▶ _EXERCISE REQUIREMENTS_
Can you quote, word for word, every line from the first line of the records below through the line containing "2022年7月 | 英特尔**", and nothing else?

Source data

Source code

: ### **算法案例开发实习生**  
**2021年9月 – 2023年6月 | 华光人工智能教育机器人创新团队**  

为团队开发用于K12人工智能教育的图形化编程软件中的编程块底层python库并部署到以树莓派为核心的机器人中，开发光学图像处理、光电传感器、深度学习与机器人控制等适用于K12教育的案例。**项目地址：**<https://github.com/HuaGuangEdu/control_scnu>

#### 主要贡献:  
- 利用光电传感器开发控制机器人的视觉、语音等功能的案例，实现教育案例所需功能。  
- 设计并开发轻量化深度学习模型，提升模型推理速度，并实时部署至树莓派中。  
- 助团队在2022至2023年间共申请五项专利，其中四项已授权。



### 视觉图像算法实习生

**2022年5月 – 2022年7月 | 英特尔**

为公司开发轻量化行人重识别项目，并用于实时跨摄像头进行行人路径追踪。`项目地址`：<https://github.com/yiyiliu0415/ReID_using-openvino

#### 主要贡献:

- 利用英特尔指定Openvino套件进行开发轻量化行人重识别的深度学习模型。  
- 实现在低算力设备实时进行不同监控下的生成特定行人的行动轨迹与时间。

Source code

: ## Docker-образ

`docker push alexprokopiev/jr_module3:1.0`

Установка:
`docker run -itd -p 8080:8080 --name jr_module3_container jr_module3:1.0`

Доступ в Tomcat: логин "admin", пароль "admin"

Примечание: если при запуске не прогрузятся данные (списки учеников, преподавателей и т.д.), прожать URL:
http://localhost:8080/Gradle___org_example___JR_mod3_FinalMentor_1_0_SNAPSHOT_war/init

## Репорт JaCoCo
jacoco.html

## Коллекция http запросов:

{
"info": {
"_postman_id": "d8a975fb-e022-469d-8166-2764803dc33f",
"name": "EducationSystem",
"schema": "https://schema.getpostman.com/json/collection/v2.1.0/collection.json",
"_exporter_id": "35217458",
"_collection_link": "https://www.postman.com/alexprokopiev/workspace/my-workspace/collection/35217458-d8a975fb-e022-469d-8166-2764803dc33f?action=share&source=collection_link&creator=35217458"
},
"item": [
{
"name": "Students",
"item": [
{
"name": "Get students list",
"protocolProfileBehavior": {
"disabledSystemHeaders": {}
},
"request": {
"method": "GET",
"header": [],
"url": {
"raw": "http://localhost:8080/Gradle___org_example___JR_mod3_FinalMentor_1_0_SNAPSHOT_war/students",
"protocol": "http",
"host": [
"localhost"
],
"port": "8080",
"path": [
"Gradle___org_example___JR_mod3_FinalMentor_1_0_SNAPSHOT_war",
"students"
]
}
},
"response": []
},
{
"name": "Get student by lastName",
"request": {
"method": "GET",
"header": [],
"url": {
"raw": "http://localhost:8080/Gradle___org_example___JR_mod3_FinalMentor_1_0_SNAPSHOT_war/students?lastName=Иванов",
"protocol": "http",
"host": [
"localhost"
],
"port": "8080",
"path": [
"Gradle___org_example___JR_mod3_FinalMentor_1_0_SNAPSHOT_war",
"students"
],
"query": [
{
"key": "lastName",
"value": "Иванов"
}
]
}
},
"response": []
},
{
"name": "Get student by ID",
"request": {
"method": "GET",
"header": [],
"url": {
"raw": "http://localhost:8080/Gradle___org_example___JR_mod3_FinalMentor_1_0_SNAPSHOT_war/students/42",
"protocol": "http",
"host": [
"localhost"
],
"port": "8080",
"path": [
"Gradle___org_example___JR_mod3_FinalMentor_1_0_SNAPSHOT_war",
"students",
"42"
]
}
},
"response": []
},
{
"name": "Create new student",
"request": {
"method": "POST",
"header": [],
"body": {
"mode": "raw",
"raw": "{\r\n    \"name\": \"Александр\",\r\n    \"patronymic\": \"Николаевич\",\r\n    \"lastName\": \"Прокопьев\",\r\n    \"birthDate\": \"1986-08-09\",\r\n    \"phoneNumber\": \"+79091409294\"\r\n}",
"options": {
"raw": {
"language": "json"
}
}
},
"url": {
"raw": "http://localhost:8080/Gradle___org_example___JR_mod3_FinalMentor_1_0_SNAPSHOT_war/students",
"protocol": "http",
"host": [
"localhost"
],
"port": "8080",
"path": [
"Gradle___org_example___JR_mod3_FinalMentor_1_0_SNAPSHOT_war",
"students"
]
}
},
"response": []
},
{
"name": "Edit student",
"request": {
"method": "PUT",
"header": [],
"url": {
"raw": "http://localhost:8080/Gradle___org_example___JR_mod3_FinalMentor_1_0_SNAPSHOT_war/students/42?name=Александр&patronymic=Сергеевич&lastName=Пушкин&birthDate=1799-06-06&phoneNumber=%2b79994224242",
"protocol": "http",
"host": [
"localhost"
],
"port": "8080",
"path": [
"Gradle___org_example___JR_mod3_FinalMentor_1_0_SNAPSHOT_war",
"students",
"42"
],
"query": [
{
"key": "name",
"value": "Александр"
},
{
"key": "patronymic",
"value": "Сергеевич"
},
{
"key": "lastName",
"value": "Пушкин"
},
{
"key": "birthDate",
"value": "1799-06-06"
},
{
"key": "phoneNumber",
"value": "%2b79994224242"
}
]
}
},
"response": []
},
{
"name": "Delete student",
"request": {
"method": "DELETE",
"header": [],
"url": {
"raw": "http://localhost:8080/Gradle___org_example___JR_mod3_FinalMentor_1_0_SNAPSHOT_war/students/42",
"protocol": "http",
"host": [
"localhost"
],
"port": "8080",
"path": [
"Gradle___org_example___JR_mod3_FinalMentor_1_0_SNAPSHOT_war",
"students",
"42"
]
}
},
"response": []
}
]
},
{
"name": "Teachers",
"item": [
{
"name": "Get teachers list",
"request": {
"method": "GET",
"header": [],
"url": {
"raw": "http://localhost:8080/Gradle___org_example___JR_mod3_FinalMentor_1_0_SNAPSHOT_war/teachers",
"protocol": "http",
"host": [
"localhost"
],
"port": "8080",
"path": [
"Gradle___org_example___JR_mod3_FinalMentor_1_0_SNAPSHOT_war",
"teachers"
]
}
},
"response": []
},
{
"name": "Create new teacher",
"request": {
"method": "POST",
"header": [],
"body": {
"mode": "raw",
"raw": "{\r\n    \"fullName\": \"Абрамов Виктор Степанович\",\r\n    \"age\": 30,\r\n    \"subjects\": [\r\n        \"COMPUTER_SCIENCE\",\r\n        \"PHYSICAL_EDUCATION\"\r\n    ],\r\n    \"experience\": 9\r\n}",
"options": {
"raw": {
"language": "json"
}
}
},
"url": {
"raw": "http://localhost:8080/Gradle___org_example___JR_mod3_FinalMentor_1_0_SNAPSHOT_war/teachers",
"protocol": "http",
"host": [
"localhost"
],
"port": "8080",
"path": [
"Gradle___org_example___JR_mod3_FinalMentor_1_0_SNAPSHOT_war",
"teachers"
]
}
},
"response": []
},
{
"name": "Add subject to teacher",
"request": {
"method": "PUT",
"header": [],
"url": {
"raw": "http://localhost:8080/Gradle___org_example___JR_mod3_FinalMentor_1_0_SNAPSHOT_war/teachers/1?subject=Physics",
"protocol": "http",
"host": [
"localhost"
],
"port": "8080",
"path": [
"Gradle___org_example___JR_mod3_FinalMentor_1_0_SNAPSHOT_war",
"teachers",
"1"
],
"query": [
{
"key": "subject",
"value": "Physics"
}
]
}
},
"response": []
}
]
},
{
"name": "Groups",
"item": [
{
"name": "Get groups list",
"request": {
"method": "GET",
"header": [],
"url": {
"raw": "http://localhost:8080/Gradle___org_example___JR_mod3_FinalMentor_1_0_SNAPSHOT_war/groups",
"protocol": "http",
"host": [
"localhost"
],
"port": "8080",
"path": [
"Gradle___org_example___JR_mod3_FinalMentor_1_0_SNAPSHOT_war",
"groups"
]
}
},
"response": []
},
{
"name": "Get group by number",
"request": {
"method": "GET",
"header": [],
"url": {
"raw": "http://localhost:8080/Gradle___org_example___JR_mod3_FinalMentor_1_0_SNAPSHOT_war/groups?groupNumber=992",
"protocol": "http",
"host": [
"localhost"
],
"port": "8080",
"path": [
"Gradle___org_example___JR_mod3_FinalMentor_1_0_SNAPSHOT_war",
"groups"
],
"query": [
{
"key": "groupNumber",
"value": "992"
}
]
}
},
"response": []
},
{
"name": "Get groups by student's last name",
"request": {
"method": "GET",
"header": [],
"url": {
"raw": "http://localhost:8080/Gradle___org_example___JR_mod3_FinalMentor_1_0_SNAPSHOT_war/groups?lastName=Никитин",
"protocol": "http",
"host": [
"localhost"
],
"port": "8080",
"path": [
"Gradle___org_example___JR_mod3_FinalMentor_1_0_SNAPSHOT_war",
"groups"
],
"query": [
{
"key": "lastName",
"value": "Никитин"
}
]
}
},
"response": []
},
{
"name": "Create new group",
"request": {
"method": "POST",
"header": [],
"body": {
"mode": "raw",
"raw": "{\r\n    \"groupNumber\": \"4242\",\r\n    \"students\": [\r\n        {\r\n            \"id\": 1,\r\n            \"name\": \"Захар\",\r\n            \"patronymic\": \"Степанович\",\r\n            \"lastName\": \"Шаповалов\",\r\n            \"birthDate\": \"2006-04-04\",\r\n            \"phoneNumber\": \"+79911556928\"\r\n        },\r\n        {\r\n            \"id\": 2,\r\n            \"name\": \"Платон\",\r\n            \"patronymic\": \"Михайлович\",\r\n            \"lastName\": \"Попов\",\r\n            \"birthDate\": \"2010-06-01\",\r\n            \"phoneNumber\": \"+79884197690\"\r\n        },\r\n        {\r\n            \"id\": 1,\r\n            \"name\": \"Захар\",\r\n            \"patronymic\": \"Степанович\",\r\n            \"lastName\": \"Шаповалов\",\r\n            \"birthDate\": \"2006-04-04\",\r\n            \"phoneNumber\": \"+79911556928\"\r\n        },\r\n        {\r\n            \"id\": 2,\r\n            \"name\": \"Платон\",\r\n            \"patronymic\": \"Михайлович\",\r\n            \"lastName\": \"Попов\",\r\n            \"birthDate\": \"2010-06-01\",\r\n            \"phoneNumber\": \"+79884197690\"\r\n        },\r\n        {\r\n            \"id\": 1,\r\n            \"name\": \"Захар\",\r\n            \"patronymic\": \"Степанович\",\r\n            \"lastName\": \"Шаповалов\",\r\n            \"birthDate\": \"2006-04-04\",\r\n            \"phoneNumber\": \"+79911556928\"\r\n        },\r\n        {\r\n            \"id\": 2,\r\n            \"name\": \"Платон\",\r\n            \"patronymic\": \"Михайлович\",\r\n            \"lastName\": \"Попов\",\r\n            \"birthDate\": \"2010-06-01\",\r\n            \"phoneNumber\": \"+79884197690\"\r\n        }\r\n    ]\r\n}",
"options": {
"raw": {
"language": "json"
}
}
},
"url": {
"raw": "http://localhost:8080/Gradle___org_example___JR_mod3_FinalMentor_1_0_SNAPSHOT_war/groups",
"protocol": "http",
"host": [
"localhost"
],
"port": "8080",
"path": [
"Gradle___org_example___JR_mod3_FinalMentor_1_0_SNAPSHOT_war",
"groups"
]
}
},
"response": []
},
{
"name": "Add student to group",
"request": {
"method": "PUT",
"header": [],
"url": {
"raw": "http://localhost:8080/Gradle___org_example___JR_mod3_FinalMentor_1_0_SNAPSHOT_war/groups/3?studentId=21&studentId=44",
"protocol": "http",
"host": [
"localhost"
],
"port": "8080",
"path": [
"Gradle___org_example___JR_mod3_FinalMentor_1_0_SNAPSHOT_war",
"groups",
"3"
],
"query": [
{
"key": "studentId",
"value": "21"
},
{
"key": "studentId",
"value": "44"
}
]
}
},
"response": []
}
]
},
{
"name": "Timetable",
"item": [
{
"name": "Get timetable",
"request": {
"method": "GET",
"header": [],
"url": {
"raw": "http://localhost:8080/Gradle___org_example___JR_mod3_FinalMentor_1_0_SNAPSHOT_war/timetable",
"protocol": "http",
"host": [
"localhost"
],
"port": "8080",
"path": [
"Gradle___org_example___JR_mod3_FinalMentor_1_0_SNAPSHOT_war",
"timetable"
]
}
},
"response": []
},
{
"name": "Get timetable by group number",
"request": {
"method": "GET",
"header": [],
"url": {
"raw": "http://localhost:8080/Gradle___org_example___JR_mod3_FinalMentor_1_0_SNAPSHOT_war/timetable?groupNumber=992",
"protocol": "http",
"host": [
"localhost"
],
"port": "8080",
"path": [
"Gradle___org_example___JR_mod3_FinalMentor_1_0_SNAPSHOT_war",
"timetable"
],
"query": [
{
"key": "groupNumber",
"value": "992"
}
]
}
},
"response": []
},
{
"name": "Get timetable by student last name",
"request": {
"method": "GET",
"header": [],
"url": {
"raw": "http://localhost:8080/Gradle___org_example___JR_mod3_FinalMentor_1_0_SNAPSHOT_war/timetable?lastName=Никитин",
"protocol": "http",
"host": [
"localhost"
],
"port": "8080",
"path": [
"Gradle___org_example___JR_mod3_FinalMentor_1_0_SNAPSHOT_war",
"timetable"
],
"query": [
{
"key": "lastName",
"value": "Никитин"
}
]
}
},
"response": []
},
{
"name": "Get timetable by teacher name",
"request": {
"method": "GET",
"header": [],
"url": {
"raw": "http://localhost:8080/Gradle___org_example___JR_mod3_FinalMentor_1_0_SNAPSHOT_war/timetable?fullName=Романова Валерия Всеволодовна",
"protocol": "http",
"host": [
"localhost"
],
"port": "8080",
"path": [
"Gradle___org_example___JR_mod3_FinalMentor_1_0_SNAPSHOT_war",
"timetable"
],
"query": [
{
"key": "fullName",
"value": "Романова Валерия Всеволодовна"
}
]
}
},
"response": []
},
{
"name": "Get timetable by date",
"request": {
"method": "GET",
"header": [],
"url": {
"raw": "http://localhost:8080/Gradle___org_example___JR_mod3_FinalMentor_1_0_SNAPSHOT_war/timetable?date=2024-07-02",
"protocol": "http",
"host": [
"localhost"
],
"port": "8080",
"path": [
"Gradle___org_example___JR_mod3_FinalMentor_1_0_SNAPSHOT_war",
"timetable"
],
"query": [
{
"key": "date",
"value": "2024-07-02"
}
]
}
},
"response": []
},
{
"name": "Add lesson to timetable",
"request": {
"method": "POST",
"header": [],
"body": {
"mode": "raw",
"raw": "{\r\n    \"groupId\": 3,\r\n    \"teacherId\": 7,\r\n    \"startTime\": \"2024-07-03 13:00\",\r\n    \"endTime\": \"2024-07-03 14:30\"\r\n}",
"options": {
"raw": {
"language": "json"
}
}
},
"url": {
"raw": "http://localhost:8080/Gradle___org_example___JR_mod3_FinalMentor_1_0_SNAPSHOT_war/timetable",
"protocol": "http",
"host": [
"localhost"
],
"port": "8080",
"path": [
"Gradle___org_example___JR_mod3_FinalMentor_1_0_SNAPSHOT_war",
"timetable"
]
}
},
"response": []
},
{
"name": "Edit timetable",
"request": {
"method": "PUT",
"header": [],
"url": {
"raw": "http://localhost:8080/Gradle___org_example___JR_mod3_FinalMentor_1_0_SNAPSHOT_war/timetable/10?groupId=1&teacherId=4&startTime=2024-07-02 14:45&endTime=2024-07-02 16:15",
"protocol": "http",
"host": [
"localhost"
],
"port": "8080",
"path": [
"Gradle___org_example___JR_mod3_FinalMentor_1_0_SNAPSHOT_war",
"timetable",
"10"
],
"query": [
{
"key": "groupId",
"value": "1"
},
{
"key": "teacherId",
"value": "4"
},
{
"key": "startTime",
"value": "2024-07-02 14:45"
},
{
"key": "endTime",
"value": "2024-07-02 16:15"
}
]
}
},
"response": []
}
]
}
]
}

▶ _RESULT OF THE EXERCISE_
Source code

: ### **算法案例开发实习生**  
**2021年9月 – 2023年6月 | 华光人工智能教育机器人创新团队**  

为团队开发用于K12人工智能教育的图形化编程软件中的编程块底层python库并部署到以树莓派为核心的机器人中，开发光学图像处理、光电传感器、深度学习与机器人控制等适用于K12教育的案例。**项目地址：**<https://github.com/HuaGuangEdu/control_scnu>

#### 主要贡献:  
- 利用光电传感器开发控制机器人的视觉、语音等功能的案例，实现教育案例所需功能。  
- 设计并开发轻量化深度学习模型，提升模型推理速度，并实时部署至树莓派中。  
- 助团队在2022至2023年间共申请五项专利，其中四项已授权。



### 视觉图像算法实习生

**2022年5月 – 2022年7月 | 英特尔**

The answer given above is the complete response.